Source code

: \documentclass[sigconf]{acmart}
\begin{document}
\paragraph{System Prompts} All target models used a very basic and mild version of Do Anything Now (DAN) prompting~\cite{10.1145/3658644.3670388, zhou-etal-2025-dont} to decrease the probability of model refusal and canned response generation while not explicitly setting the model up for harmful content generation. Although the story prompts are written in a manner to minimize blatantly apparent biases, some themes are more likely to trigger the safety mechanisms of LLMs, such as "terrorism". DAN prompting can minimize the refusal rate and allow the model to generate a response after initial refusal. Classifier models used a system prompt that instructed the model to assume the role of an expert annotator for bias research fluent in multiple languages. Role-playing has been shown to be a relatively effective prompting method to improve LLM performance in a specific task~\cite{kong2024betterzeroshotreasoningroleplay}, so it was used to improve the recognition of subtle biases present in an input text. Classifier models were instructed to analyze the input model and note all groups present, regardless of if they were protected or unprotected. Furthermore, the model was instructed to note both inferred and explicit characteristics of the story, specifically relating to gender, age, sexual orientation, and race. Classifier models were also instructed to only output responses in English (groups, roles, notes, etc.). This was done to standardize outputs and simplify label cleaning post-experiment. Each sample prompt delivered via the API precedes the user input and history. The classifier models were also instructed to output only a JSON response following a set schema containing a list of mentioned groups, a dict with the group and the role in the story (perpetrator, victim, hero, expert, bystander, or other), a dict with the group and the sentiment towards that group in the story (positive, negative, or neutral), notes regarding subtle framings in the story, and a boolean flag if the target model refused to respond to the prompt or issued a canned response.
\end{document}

--

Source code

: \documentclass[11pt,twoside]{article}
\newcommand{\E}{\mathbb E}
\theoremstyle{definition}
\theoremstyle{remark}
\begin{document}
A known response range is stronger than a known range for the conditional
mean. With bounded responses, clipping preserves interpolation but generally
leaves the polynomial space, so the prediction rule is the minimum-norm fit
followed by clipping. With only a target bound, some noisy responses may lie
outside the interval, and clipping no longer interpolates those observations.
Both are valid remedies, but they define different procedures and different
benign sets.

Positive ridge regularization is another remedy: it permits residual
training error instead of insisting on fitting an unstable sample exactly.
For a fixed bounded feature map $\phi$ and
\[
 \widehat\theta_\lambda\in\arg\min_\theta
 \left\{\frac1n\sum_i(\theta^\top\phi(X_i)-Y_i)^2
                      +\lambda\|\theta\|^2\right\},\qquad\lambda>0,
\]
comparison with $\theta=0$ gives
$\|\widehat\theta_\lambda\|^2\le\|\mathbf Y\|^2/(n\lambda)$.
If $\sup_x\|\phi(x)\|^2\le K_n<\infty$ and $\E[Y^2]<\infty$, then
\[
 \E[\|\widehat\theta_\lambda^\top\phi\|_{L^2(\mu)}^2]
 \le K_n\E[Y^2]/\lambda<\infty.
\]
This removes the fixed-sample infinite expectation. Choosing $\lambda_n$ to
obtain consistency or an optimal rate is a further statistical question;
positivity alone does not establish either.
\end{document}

▶ YOUR GOAL: Across the records above, how many lines contain the word "infty"? Please give that number alone.

▶ RESPONSE BELOW: 2